# Cataract: The Titanic of Oars



## Avatard (Apr 29, 2011)

counterbalanced or not counterbalanced?

I'm assuming you are referring to standard shafts. the counterbalance plus the weight of the oar exceeds the weight of the displaced water and they will sink whatever you do unless you add extra external floatation.

also based on your description they must have stayed pretty much level and then you saw the tip of the blades right before they disappeared ...

they make these things called oar tethers that effectively also prevent an oar from waving bye bye ...


----------



## The Mogur (Mar 1, 2010)

Not counterbalanced. If you aren't strong enough to hold your oars out of the water, you have no business rowing a raft.

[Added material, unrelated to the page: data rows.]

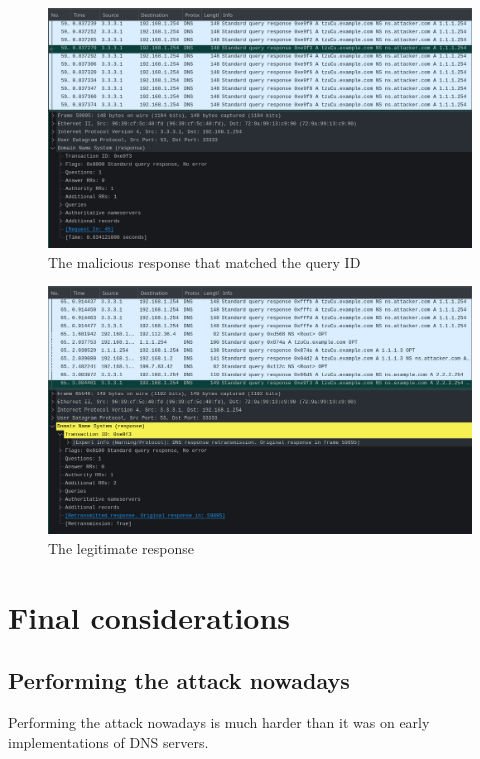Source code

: \documentclass[11pt,a4paper]{article}
\begin{document}
\begin{figure}[h!]
  \includegraphics[width=\linewidth]{wireshark-2.png}
  \caption{The malicious response that matched the query ID}
  \label{fig:wireshark-2}
\end{figure}

\begin{figure}[h!]
  \includegraphics[width=\linewidth]{wireshark-3.png}
  \caption{The legitimate response}
  \label{fig:wireshark-3}
\end{figure}

\clearpage

\section{Final considerations}
\label{sec:final-considerations}

\subsection{Performing the attack nowadays}

Performing the attack nowadays is much harder than it was on early implementations of DNS servers. 
\end{document}
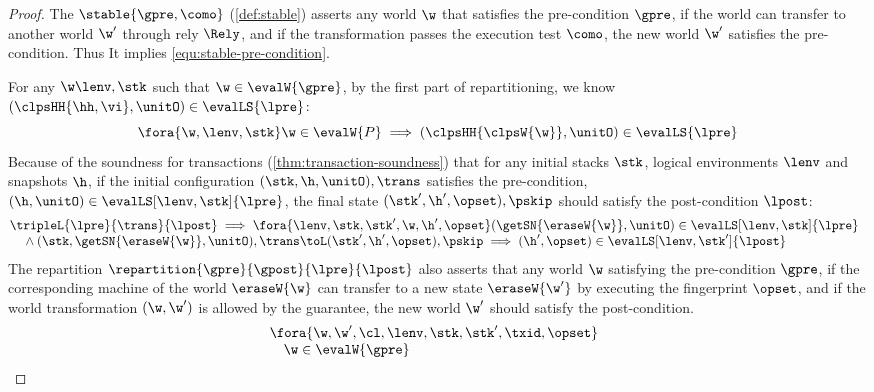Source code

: \begin{proof}
The \( \stable{\gpre, \como} \) (\cref{def:stable}) asserts any world \( \w \) that satisfies the pre-condition \( \gpre \), 
if the world can transfer to another world \( \w' \) through rely \( \Rely \), and if the transformation passes the execution test \( \como \), 
the new world \( \w' \) satisfies the pre-condition.
Thus It implies \cref{equ:stable-pre-condition}. 

For any \( \w \lenv, \stk \) such that \( \w \in \evalW{\gpre} \), by the first part of repartitioning, we know \( (\clpsHH{\hh, \vi}, \unitO) \in \evalLS{\lpre} \):
\begin{equation}
\label{equ:local-pre-condition}
\fora{\w, \lenv, \stk} \w \in \evalW{P} \implies (\clpsHH{\clpsW{\w}}, \unitO) \in \evalLS{\lpre}
\end{equation}
Because of the soundness for transactions (\cref{thm:transaction-soundness}) that for any initial stacks \( \stk \), logical environments \( \lenv \) and snapshots \( \h \), if the initial configuration \( (\stk, \h, \unitO), \trans \) satisfies the pre-condition, \ie \( (\h, \unitO) \in \evalLS[\lenv,\stk]{\lpre} \), the final state \( (\stk', \h', \opset), \pskip \) should satisfy the post-condition \( \lpost \):
\begin{equation}
\label{equ:local-transaction-sound}
\begin{array}{@{}l}
    \tripleL{\lpre}{\trans}{\lpost} \implies 
    \fora{\lenv, \stk, \stk', \w, \h', \opset}
    (\getSN{\eraseW{\w}}, \unitO) \in \evalLS[\lenv,\stk]{\lpre} \\
    \quad {} \land (\stk, \getSN{\eraseW{\w}}, \unitO), \trans \toL (\stk', \h', \opset), \pskip
    \implies (\h', \opset) \in \evalLS[\lenv,\stk']{\lpost}
\end{array}
\end{equation}
The repartition \( \repartition{\gpre}{\gpost}{\lpre}{\lpost} \) also asserts that any world \( \w \) satisfying the pre-condition \( \gpre \), if the corresponding machine of the world \( \eraseW{\w} \) can transfer to a new state \( \eraseW{\w'} \) by executing the fingerprint \( \opset \), and if the world transformation \( (\w, \w') \) is allowed by the guarantee, the new world \( \w' \) should satisfy the post-condition.
\begin{equation}
\label{equ:repartition}
\begin{array}{@{}l}
    \fora{\w, \w', \cl, \lenv, \stk, \stk', \txid, \opset} \\
    \quad \w \in \evalW{\gpre}

\end{array}
\end{equation}
\end{proof}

The oars sunk blade first. The last thing we saw was the handle.


----------



## restrac2000 (Mar 6, 2008)

The Mogur said:


> Not counterbalanced. If you aren't strong enough to hold your oars out of the water, you have no business rowing a raft.
> 
> The oars sunk blade first. The last thing we saw was the handle.


Sorry to hear about all of your lost oars, expensive loss. Nothing more frustrating then investing in a quality piece of equipment only to lose it so soon.

Guess I am officially in the realm of weaklings who shouldn't be on the river. Been rowing counterbalanced cataracts this season and I have no reason to go back to other options. Not sure its about being strong enough (though admittedly I lack the standard macho gene) and more about efficient use of energy. Spent most of my rowing life using heavy and rigid Carlisle oars....does that gain me some street cred for rowing worthiness? THough I will say, rowing the Selway last year with wooden oars provided a different experience that I enjoyed.

As a thought experiment.....if you aren't smart enough to use an oar tether than you have no business rowing a raft? Understand how that may come across? Might be a few more shades of grey out there then you seem to vocalize.

Hope the new system works the way you hope. 

Phillip


----------



## Avatard (Apr 29, 2011)

The Mogur said:


> Not counterbalanced. If you aren't strong enough to hold your oars out of the water, you have no business rowing a raft.
> 
> The oars sunk blade first. The last thing we saw was the handle.


This makes no sense. How heavy / what type are the blades you were using?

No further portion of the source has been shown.